Oh little town of Alcúdia

That night we stayed in an old monastery outside the large town, Alcúdia. The monastery was at the end of a winding road, perched atop a hill, once again with wicked views of the sea. As we rounded one of the corners while returning at night, we came across a giant goat (horns and all) just sitting in the middle of the road. In the pitch dark. Just a few nights before Krampus was to come. Was this a close encounter with Satan himself?! We will never know.

Hoppin around in Pol·lentia
Alcúdia was a nice place to walk around, even though it was quite empty. It has some remains of an ancient wall and a Renaissance one. (But again, living Galicia has spoiled me, seeing as Lugo has a Roman wall in its entirety.)  The next day we walked around the remains of the Ancient Roman city of Pol·lentia (go figure, it's in Alcúdia and not present-day Pollença).
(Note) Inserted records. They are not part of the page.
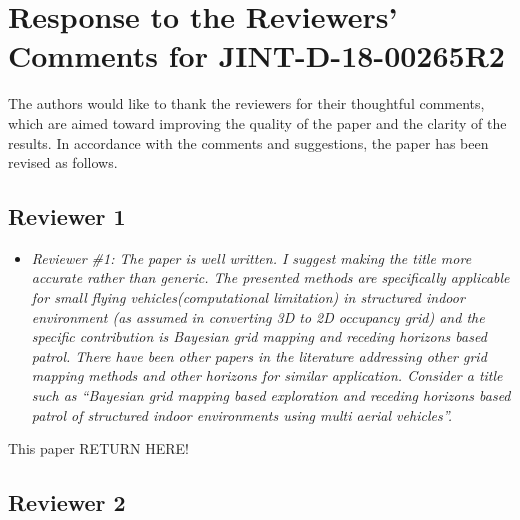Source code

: \documentclass[11pt]{article}
\begin{document}

\section*{Response to the Reviewers' Comments for JINT-D-18-00265R2}

The authors would like to thank the reviewers for their thoughtful comments, which are aimed toward improving the quality of the paper and the clarity of the results. In accordance with the comments and suggestions, the paper has been revised as follows. 


\subsection*{Reviewer 1}
\begin{itemize}
\item {\itshape Reviewer \#1: The paper is well written. I suggest making the title more accurate rather than generic. The presented methods are specifically applicable for small flying vehicles(computational limitation) in structured indoor environment (as assumed in converting 3D to 2D occupancy grid) and the specific contribution is Bayesian grid mapping and receding horizons based patrol. There have been other papers in the literature addressing other grid mapping methods and other horizons for similar application. Consider a title such as ``Bayesian grid mapping based exploration and receding horizons based patrol of structured indoor environments using multi aerial vehicles''.} 
\end{itemize}

This paper RETURN HERE!

\subsection*{Reviewer 2}

\setlength{\leftmargini}{0pt}
\end{document}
Those ruins included 3 domus, the forum, and an amphitheater. An amphitheater which one guide book pointed out is the smallest in Spain. Now that's something to be proud of! I'm all about Roman ruins though, so it was cool.

From there we headed to the east coast to the Coves del Drach. If these caves aren't a World Heritage Site, they should be. I like caves in general, but in addition to the normal cave fun, Drach has a big lagoon inside it. They make the entry cost worth it, because the tour ends in an open amphitheater within the cave, in front of the lagoon. They turn out the lights, and slowly a candle-lit boat comes a-rowin' towards the crowd with a quartet playing (in our case Christmas carols). Marvelous! After the concert, the public is able to cross the lagoon in the rowboats built for about 20. What an experience.